A Brief Guide for visitors

The present church designed by Talbot Bury, was built in 1858 to replace the existing building which, apart from the tower, was demolished in 1857. It was in the last stages of dilapidation, a not uncommon state of affairs with churches in rural Dorset by the mid-nineteenth century.

St Michael & All Angels

No plans or engravings of the earlier church have come to light though Hutchins in his eighteenth century History of Dorset describes the church as "having a tiled chancel, a body (nave) covered with lead, a high tower adorned with battlements and pinnacles, containing five bells, the last added 1747".

St Michael & All Angels

The present church is in the Perpendicular style, built of stone rubble and ashlar dressings. The tower. now short of its pinnacles for safety reasons, is very fine and probably dates from 1403, when the church first dedicated to St Michael. The first rector, however, was appointed in 1304 which suggests that there must have been a church on the site from the beginning of the fourteenth century, if not earlier.

St Michael & All Angels

Items of interest in the interior of the church
The Tower Staircase Door:
This is seventeenth century or earlier. The door is made of nail studded battens and strapped hinges. Under the West Door some stone steps lead down to a large vaulted chamber containing many coffins of the Eggardon family. The chamber is now sealed up. The last of the family sold the remains of their estate in 1741 and was reduced to receiving relief from the parish.

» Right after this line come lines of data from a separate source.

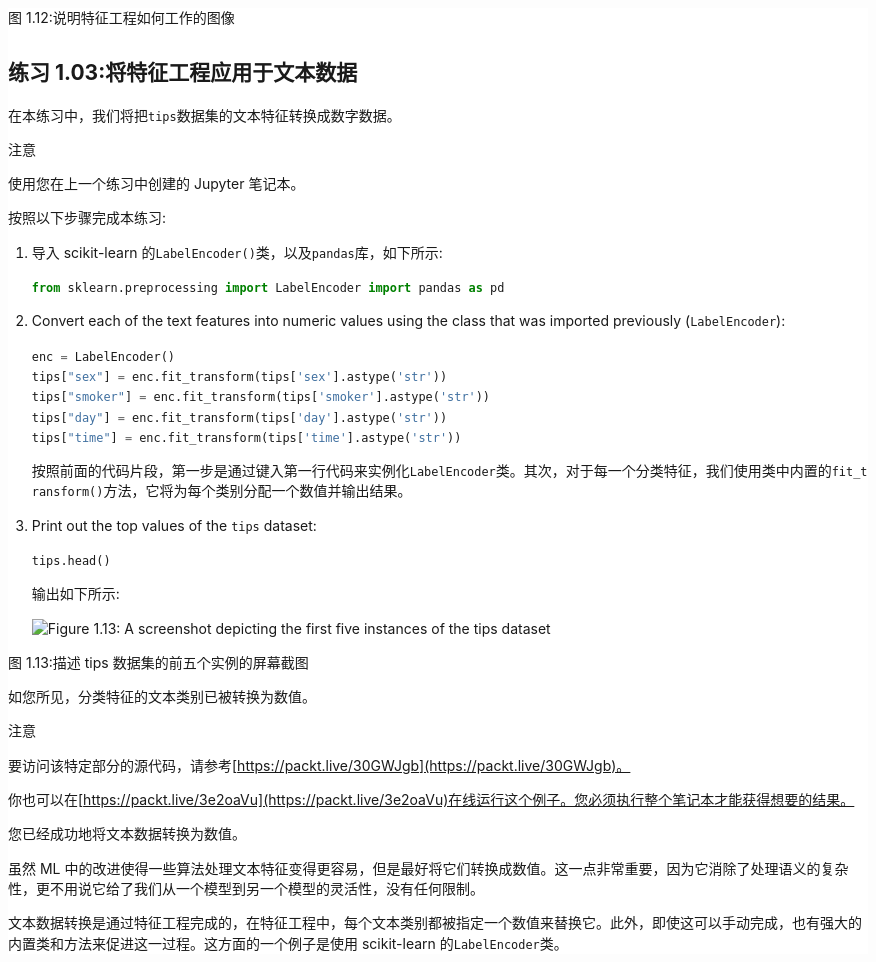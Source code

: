图 1.12:说明特征工程如何工作的图像

## 练习 1.03:将特征工程应用于文本数据

在本练习中，我们将把`tips`数据集的文本特征转换成数字数据。

注意

使用您在上一个练习中创建的 Jupyter 笔记本。

按照以下步骤完成本练习:

1.  导入 scikit-learn 的`LabelEncoder()`类，以及`pandas`库，如下所示:

    ```py
    from sklearn.preprocessing import LabelEncoder import pandas as pd
    ```

2.  Convert each of the text features into numeric values using the class that was imported previously (`LabelEncoder`):

    ```py
    enc = LabelEncoder()
    tips["sex"] = enc.fit_transform(tips['sex'].astype('str'))
    tips["smoker"] = enc.fit_transform(tips['smoker'].astype('str'))
    tips["day"] = enc.fit_transform(tips['day'].astype('str'))
    tips["time"] = enc.fit_transform(tips['time'].astype('str'))
    ```

    按照前面的代码片段，第一步是通过键入第一行代码来实例化`LabelEncoder`类。其次，对于每一个分类特征，我们使用类中内置的`fit_transform()`方法，它将为每个类别分配一个数值并输出结果。

3.  Print out the top values of the `tips` dataset:

    ```py
    tips.head()
    ```

    输出如下所示:

    ![Figure 1.13: A screenshot depicting the first five instances of the tips dataset
    ](img/B15781_01_13.jpg)

图 1.13:描述 tips 数据集的前五个实例的屏幕截图

如您所见，分类特征的文本类别已被转换为数值。

注意

要访问该特定部分的源代码，请参考[https://packt.live/30GWJgb](https://packt.live/30GWJgb)。

你也可以在[https://packt.live/3e2oaVu](https://packt.live/3e2oaVu)在线运行这个例子。您必须执行整个笔记本才能获得想要的结果。

您已经成功地将文本数据转换为数值。

虽然 ML 中的改进使得一些算法处理文本特征变得更容易，但是最好将它们转换成数值。这一点非常重要，因为它消除了处理语义的复杂性，更不用说它给了我们从一个模型到另一个模型的灵活性，没有任何限制。

文本数据转换是通过特征工程完成的，在特征工程中，每个文本类别都被指定一个数值来替换它。此外，即使这可以手动完成，也有强大的内置类和方法来促进这一过程。这方面的一个例子是使用 scikit-learn 的`LabelEncoder`类。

Purbeck Marble Grave Slab: Dedicated to Thomas and Alianore de Luda, it records the gifts of lands and rents in 1305 in Holwell, now in Dorset but then in Somerset, to the Abbey of Abbotsbury from whence this stone probably came. No one knows for certain the story of its journey to Askerswell, but it could have been brought to the village in the civil wat when Cromwell's troops beseiged a milldam in Askerswell in 1644, inflicting severe damage on the remains of the abbey.